Соловьев Э.Ю. Прошлое толкует нас: (Очерки по истории философии и культуры)
Скачать все файлы (747.8 kb.)

Доступные файлы (1):
n1.docx748kb.01.04.2014 06:30скачать

n1.docx

1   2   3   4   5   6   7   8   9   ...   25
Время и дело Мартина Лютера

Если бы историю человечества удалось уместить в небольшую книжку (ну, скажем, размера обычного школьного учебника), то и в этом случае в ней непременно нашлось бы место для Мартина Лютера, религиозного реформатора и выдающегося общественного деятеля Германии, одного из создателей немецкого литературного языка, инициатора общеевропейского протестантского движения.[1]

10 ноября 1983 года исполнилось 500 лет со дня его рождения, и дата эта была торжественно отмечена во многих странах мира.

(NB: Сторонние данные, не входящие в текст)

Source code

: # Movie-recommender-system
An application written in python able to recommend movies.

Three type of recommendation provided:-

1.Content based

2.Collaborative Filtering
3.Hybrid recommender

Историческое значение Лютера никогда не ставилось под сомнение. И все-таки однозначно определить, в чем именно состояла его заслуга перед историей, — задача совсем не простая. Охарактеризовать Лютера просто как борца против засилья римско-католической церкви и основателя нового христианского вероисповедания (лютеранства) — значит сказать о нем слишком мало. Зачислить его в ряды раннебуржуазных гуманистов и борцов против феодальной эксплуатации — значит впасть в юбилейное преувеличение.

Трудность оценки кроется в переломном характере эпохи, которой принадлежал Лютер, а также в глубоком расхождении между ближайшими и отдаленными последствиями его реформаторской проповеди.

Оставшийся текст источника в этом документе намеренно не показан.